With regard to the complex of stress responses, as induced by various abiotic or biotic factors, of wound healing and leaf senescence, there is a considerable overlap of actions by several pertinent phytohormones, such as ethylene, abscisic, salicylic, and jasmonic acids/methyl jasmonate (Jibran et al., 2013; Khan et al., 2014), and also in their nexus with melatonin (Hardeland, 2015). This view is in line with the observation that melatonin supports the resistance to different forms of stress caused by factors as divergent as drought, cold, heat, osmotic stress, oxidative stress (Chan and Shi, 2015; Shi et al., 2015b) and also by bacterial pathogens (Shi et al., 2015a). Despite these similarities, the factors influenced by melatonin can be different according to the type of challenge. Nevertheless, joint pathways and response types do exist, especially in the cases of cold and drought stress. Moreover, it has to be noted that many forms of stress are associated with increased oxidative damage. Therefore, the antioxidant actions of melatonin appear to be a common theme of stress management in plants, a conclusion that has been similarly applied to many animals.

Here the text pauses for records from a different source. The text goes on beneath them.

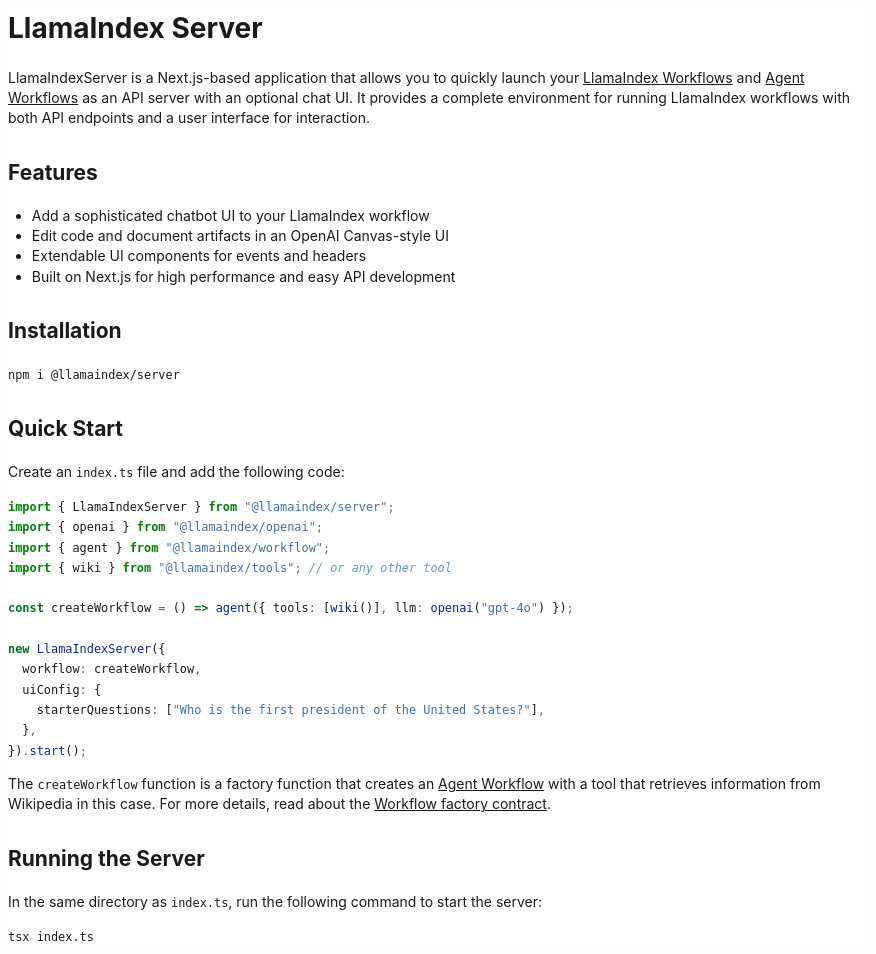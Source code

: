 # LlamaIndex Server

LlamaIndexServer is a Next.js-based application that allows you to quickly launch your [LlamaIndex Workflows](https://ts.llamaindex.ai/docs/llamaindex/modules/agents/workflows) and [Agent Workflows](https://ts.llamaindex.ai/docs/llamaindex/modules/agents/agent_workflow) as an API server with an optional chat UI. It provides a complete environment for running LlamaIndex workflows with both API endpoints and a user interface for interaction.

## Features

- Add a sophisticated chatbot UI to your LlamaIndex workflow
- Edit code and document artifacts in an OpenAI Canvas-style UI
- Extendable UI components for events and headers
- Built on Next.js for high performance and easy API development

## Installation

```bash
npm i @llamaindex/server
```

## Quick Start

Create an `index.ts` file and add the following code:

```ts
import { LlamaIndexServer } from "@llamaindex/server";
import { openai } from "@llamaindex/openai";
import { agent } from "@llamaindex/workflow";
import { wiki } from "@llamaindex/tools"; // or any other tool

const createWorkflow = () => agent({ tools: [wiki()], llm: openai("gpt-4o") });

new LlamaIndexServer({
  workflow: createWorkflow,
  uiConfig: {
    starterQuestions: ["Who is the first president of the United States?"],
  },
}).start();
```

The `createWorkflow` function is a factory function that creates an [Agent Workflow](https://ts.llamaindex.ai/docs/llamaindex/modules/agents/agent_workflow) with a tool that retrieves information from Wikipedia in this case. For more details, read about the [Workflow factory contract](#workflow-factory-contract).

## Running the Server

In the same directory as `index.ts`, run the following command to start the server:

```bash
tsx index.ts
```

Among the most recent developments in this field of plant responses, a considerably increased number of studies has been conducted in Arabidopsis. With regard to an improved cold tolerance by melatonin, the overlap with drought resistance has become obvious by the induction of transcription factors involved in either of these responses, in particular, CAMTA1, CBF1, CBF2a, CBF2b, CBF3a, and CBF3b (Bajwa et al., 2014). Moreover, the cold-responsive genes COR15a, RD22, and KIN1 (Bajwa et al., 2014; Shi et al., 2015c) as well as the oxidant-induced zinc-finger transcription factors ZAT10 and ZAT12 were upregulated by melatonin. The connection between cold tolerance and avoidance of oxidative damage was further confirmed and focused on another zinc-finger protein, ZAT6 (Shi and Chan, 2014). Knockdown of the ZAT6 gene reduced the melatonin-mediated cold resistance, whereas ZAT6 overexpression enhanced it. Additionally, melatonin was shown to upregulate ZAT6 as well as CBF1, CBF2, and CBF3.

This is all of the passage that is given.